Giorgio Baruchello’s “What is to be Considered? An Appraisal of the Value of Conservatism in the light of the Life Ground.” discusses the contemporary Canadian environmentalist John McMurtry and Gerard Casey’s “Conservatism and Libertarianism: Friends or Foes?” Both are concerned with values, that is, with what is to be conserved or brought about. The values they discuss are neither the same nor necessarily wholly incompatible. “McMurtry’s life ground entails that a good economic system: (1) must secure the provision of vital goods for as many citizens – ideally all of them – for as long a time as possible – sustainability being no short-term goal; and (2) it must generate the conditions for a fuller enjoyment of life along the same spatio-temporal coordinates.” (Baruchello, 309) Someone who thinks of himself as a conservative might very well agree with that ideal – or might not – but to think of it as a specifically conservative ideal is to give yet one further twist to the meaning of that essentially contested concept.
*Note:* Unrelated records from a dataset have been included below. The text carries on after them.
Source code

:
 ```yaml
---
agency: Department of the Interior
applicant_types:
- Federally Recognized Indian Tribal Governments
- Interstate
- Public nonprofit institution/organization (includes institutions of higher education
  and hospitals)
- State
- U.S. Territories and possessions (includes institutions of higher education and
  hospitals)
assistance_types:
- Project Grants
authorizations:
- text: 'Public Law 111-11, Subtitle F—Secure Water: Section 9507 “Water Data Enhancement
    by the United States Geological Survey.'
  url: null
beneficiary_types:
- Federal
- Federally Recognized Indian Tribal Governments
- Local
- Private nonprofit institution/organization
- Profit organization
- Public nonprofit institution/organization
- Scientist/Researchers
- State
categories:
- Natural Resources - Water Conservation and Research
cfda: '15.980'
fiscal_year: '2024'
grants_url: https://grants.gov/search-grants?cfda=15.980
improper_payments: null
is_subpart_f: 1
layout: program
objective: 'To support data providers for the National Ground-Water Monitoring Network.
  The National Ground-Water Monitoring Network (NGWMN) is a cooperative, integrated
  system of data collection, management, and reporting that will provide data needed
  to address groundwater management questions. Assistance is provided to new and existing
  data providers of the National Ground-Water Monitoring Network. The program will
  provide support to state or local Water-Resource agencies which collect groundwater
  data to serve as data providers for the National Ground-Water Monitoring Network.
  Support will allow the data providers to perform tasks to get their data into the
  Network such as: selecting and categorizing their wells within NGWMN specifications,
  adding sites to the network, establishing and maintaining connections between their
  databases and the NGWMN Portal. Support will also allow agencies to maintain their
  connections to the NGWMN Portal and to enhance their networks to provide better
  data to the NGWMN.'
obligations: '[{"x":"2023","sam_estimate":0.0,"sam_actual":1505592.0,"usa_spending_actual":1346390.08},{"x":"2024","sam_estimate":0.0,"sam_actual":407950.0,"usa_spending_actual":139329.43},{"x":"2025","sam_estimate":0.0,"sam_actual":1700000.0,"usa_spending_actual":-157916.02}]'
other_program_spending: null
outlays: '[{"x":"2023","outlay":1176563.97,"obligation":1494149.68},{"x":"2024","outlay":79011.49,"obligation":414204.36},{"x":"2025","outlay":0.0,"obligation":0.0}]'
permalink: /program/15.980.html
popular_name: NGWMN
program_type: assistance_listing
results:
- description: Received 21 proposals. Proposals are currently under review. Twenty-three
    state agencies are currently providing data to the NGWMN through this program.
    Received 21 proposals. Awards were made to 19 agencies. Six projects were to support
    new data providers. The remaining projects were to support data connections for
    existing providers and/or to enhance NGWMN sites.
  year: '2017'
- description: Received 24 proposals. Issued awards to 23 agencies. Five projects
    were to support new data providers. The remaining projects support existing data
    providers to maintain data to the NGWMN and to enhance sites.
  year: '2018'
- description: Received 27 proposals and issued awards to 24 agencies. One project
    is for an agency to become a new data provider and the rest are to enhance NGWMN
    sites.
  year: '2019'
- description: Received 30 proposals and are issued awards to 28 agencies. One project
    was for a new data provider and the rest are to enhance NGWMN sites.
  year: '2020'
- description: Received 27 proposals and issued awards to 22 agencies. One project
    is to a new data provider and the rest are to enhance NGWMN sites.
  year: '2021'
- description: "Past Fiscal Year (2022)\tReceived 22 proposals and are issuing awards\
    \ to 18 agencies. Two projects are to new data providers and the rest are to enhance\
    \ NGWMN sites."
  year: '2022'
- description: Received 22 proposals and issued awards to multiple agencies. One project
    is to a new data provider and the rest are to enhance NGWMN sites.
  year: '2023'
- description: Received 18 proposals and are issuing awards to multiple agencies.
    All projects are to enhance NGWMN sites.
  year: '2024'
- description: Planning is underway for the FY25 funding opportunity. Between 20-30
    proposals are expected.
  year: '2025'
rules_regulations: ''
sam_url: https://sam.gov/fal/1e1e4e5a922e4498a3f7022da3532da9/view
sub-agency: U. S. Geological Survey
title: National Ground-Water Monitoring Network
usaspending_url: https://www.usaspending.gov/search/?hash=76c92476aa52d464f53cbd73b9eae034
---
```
A particular libertarian might well accept the ideal, but qua libertarian will ask how it is to be achieved, for the libertarian qua libertarian concentrates on the value of freedom over against coercion, particulary state coercion.

The freedom valued by the libertarian is not unfettered; it is freedom from coercion, particularly state coercion, to do or not do what does not damage another. The libertarian rule: “do not agress against another” is, in fact, the second of Ulpian’s precepts of justice: “hurt no-one” (Justinian Institutes I.I.3 Digest 1.1.10.1). It does not follow from the injunction to love of one’s neighbour – which is to an extent the positive expression of “hurt no-one” – that people ought to be coerced into doing so. The basic libertarian value is the repudiation of coercion when the intended action does not harm another. The repudiation of coercion is the fundamental libertarian value but libertarians must have others also and two libertarians may well have different values: “One more or less certain way for to prevent its [libertarianism’s] collapse into libertinism is for it to adopt the cultural core values of conservatism [once one has determined what those values are and found them to be good] and this libertarians are free to do. Conservatism, on the other hand, is always at the mercy of the questions – whose tradition? Which customs? What habits?” (Casey p.53) Every human is born and educated into a tradition, which it is wise to examine and to keep what one finds good, unwise unthinkingly to try wholly to abandon, and unwise blindly to accept in all it details. That having been said, the basic moral question remains: what am I to do in the world in which I find myself?